Martha’s Advice for Recent Grads


Becky Mickel, Brittany Steele and me -- all interns at Martha Stewart Living

Every day when I walk into the Martha Stewart Living Omnimedia offices, I pass a wall painted with some of the company’s mottos. One that has always resonated with me is “When you’re through changing, you’re through.” Yesterday, while meeting with the interns working at MSLO this summer, Martha herself reiterated that sentiment.

As a recent college grad, change is all I’ve been thinking about lately. I’ve labored over the decisions that feel as if they’ll irreversibly affect the rest of my life: Whether to stay in New York after my internship ends and what kind of work I’m passionate about. Each decision is a step down the path to my “grown-up” existence and I’m terrified of taking a wrong turn. With that in mind, I was paying extra-close attention while Martha shared some of her wisdom with us.

Rule #1: Once your name is on something, you are the brand.

When Martha said this, she was talking about her experience creating an eponymous empire. It’s advice I think can apply to young professionals like myself too; my name is my brand and my reputation rests on how people perceive the “brand” I’ve created.

Rule #2: Be passionate about your business.

Martha recommended interning at as many places as possible to get a better understanding of yourself and what work makes you happy.

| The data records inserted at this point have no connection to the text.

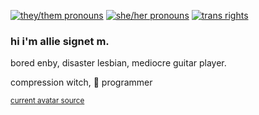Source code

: [![they/them pronouns](https://img.shields.io/badge/pronouns-they%2Fthem-blueviolet)](https://pronoun.is/they/them)
[![she/her pronouns](https://img.shields.io/badge/pronouns-she%2Fher-ff69b4)](https://pronoun.is/she/her)
[![trans rights](https://img.shields.io/badge/trans-rights-brightgreen)]()
### hi i'm allie signet m.
bored enby, disaster lesbian, mediocre guitar player.

compression witch, 🦀 programmer

<sup> [current avatar source](https://picrew.me/image_maker/947708) </sup>

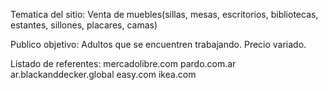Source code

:Tematica del sitio:
Venta de muebles(sillas, mesas, escritorios, bibliotecas, estantes, sillones, placares, camas)

Publico objetivo:
Adultos que se encuentren trabajando. Precio variado.

Listado de referentes:
mercadolibre.com
pardo.com.ar
ar.blackanddecker.global
easy.com
ikea.com

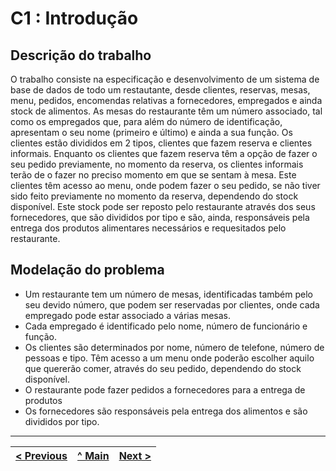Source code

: # C1 : Introdução


## Descrição do trabalho

O trabalho consiste na especificação e desenvolvimento de um sistema de base de dados de todo um restautante, desde clientes, reservas, mesas, menu, pedidos, encomendas relativas a fornecedores, empregados e ainda stock de alimentos. As mesas do restaurante têm um número associado, tal como os empregados que, para além do número de identificação, apresentam o seu nome (primeiro e último) e ainda a sua função. Os clientes estão divididos em 2 tipos, clientes que fazem reserva e clientes informais. Enquanto os clientes que fazem reserva têm a opção de fazer o seu pedido previamente, no momento da reserva, os clientes informais terão de o fazer no preciso momento em que se sentam à mesa. Este clientes têm acesso ao menu, onde podem fazer o seu pedido, se não tiver sido feito previamente no momento da reserva, dependendo do stock disponível. Este stock pode ser reposto pelo restaurante através dos seus fornecedores, que são divididos por tipo e são, ainda, responsáveis pela entrega dos produtos alimentares necessários e requesitados pelo restaurante.



## Modelação do problema

- Um restaurante tem um número de mesas, identificadas também pelo seu devido número, que podem ser reservadas por clientes, onde cada
empregado pode estar associado a várias mesas.
- Cada empregado é identificado pelo nome, número de funcionário e função.
- Os clientes são determinados por nome, número de telefone, número de pessoas e tipo. Têm
acesso a um menu onde poderão escolher aquilo que quererão comer, através do seu pedido, dependendo do stock
disponível.
- O restaurante pode fazer pedidos a fornecedores para a entrega de produtos 
- Os fornecedores são responsáveis pela entrega dos alimentos e são divididos por tipo. 



---
[< Previous](rei00.md) | [^ Main](https://github.com/SIBD01/TrabalhoFinal) | [Next >](rei02.md)
:--- | :---: | ---:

It’s advice frequently doled out at commencement speeches, but it’s incredibly true. Waking up and going to work feels a lot less like work when you’re doing something at the office that you’d readily do at home. I love getting to my desk each morning and preparing tweets for the Martha Stewart Living account (follow us!) because I get to see all the enthusiastic replies readers send. That interaction makes what we do as a magazine seem more worthwhile. Martha put it best when she said, “If I can help anybody do anything, it’s a good thing.”

Rule #3: Make good friends in the office.

Being on friendly terms with your coworkers makes the workday a little more fun, but it also improves the chances people will want to keep you around. An office friend is also an ally who helps you follow through on the goals and projects you set out to tackle.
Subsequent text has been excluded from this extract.